- _Exercise brief_: Each record is to be printed again exactly, though not its pictures.

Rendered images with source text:
*-*-*

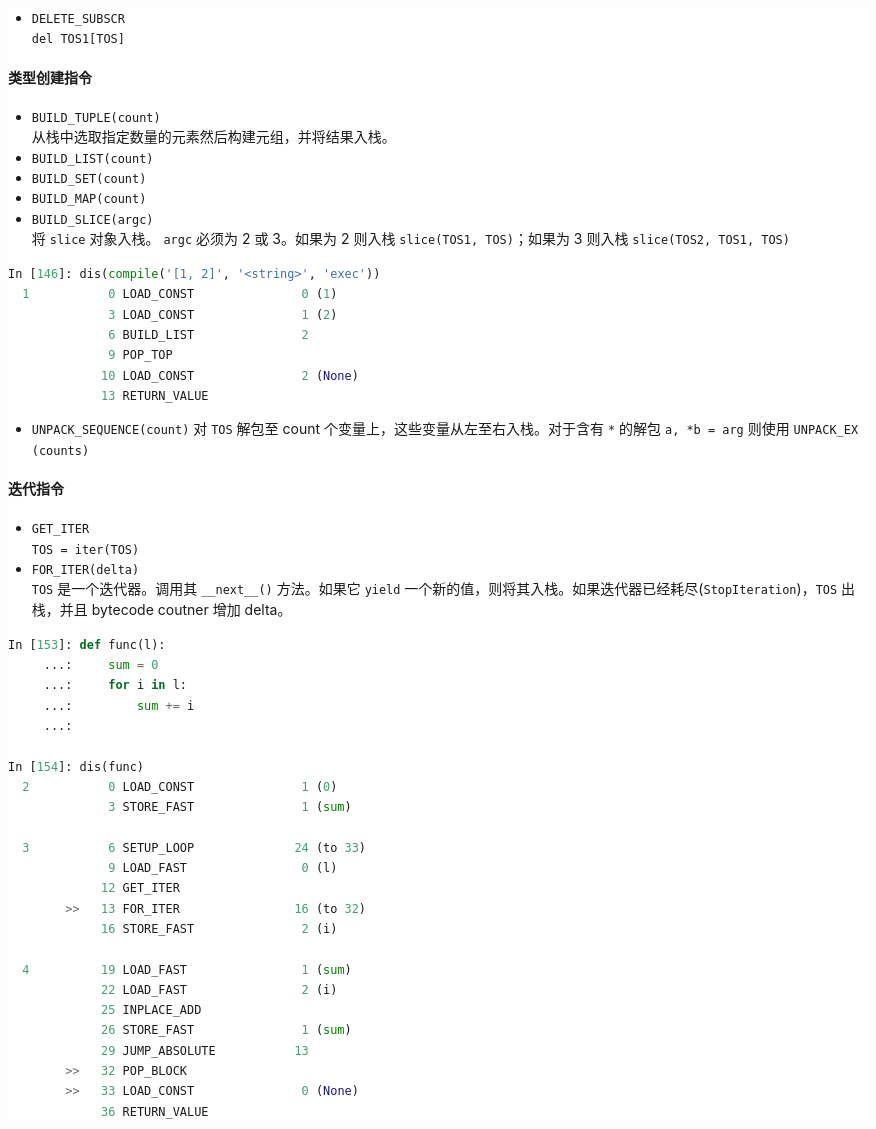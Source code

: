 - `DELETE_SUBSCR`  
  `del TOS1[TOS]`

#### 类型创建指令
- `BUILD_TUPLE(count)`  
  从栈中选取指定数量的元素然后构建元组，并将结果入栈。
- `BUILD_LIST(count)`  
- `BUILD_SET(count)`  
- `BUILD_MAP(count)`  
- `BUILD_SLICE(argc)`  
  将 `slice` 对象入栈。 `argc` 必须为 2 或 3。如果为 2 则入栈 `slice(TOS1, TOS)`；如果为 3 则入栈 `slice(TOS2, TOS1, TOS)`

```Python
In [146]: dis(compile('[1, 2]', '<string>', 'exec'))
  1           0 LOAD_CONST               0 (1)
              3 LOAD_CONST               1 (2)
              6 BUILD_LIST               2
              9 POP_TOP
             10 LOAD_CONST               2 (None)
             13 RETURN_VALUE
```

- `UNPACK_SEQUENCE(count)`
  对 `TOS` 解包至 count 个变量上，这些变量从左至右入栈。对于含有 `*` 的解包 `a, *b = arg` 则使用 `UNPACK_EX(counts)`


#### 迭代指令
- `GET_ITER`  
  `TOS = iter(TOS)`
- `FOR_ITER(delta)`  
  `TOS` 是一个迭代器。调用其 `__next__()` 方法。如果它 `yield` 一个新的值，则将其入栈。如果迭代器已经耗尽(`StopIteration`)，`TOS` 出栈，并且 bytecode coutner 增加 delta。

```Python
In [153]: def func(l):
     ...:     sum = 0
     ...:     for i in l:
     ...:         sum += i
     ...:          

In [154]: dis(func)
  2           0 LOAD_CONST               1 (0)
              3 STORE_FAST               1 (sum)

  3           6 SETUP_LOOP              24 (to 33)
              9 LOAD_FAST                0 (l)
             12 GET_ITER
        >>   13 FOR_ITER                16 (to 32)
             16 STORE_FAST               2 (i)

  4          19 LOAD_FAST                1 (sum)
             22 LOAD_FAST                2 (i)
             25 INPLACE_ADD
             26 STORE_FAST               1 (sum)
             29 JUMP_ABSOLUTE           13
        >>   32 POP_BLOCK
        >>   33 LOAD_CONST               0 (None)
             36 RETURN_VALUE
```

*-*-*

- _Reply_:
Source code

: - `DELETE_SUBSCR`  
  `del TOS1[TOS]`

#### 类型创建指令
- `BUILD_TUPLE(count)`  
  从栈中选取指定数量的元素然后构建元组，并将结果入栈。
- `BUILD_LIST(count)`  
- `BUILD_SET(count)`  
- `BUILD_MAP(count)`  
- `BUILD_SLICE(argc)`  
  将 `slice` 对象入栈。 `argc` 必须为 2 或 3。如果为 2 则入栈 `slice(TOS1, TOS)`；如果为 3 则入栈 `slice(TOS2, TOS1, TOS)`

```Python
In [146]: dis(compile('[1, 2]', '<string>', 'exec'))
  1           0 LOAD_CONST               0 (1)
              3 LOAD_CONST               1 (2)
              6 BUILD_LIST               2
              9 POP_TOP
             10 LOAD_CONST               2 (None)
             13 RETURN_VALUE
```

- `UNPACK_SEQUENCE(count)`
  对 `TOS` 解包至 count 个变量上，这些变量从左至右入栈。对于含有 `*` 的解包 `a, *b = arg` 则使用 `UNPACK_EX(counts)`


#### 迭代指令
- `GET_ITER`  
  `TOS = iter(TOS)`
- `FOR_ITER(delta)`  
  `TOS` 是一个迭代器。调用其 `__next__()` 方法。如果它 `yield` 一个新的值，则将其入栈。如果迭代器已经耗尽(`StopIteration`)，`TOS` 出栈，并且 bytecode coutner 增加 delta。

```Python
In [153]: def func(l):
     ...:     sum = 0
     ...:     for i in l:
     ...:         sum += i
     ...:          

In [154]: dis(func)
  2           0 LOAD_CONST               1 (0)
              3 STORE_FAST               1 (sum)

  3           6 SETUP_LOOP              24 (to 33)
              9 LOAD_FAST                0 (l)
             12 GET_ITER
        >>   13 FOR_ITER                16 (to 32)
             16 STORE_FAST               2 (i)

  4          19 LOAD_FAST                1 (sum)
             22 LOAD_FAST                2 (i)
             25 INPLACE_ADD
             26 STORE_FAST               1 (sum)
             29 JUMP_ABSOLUTE           13
        >>   32 POP_BLOCK
        >>   33 LOAD_CONST               0 (None)
             36 RETURN_VALUE
```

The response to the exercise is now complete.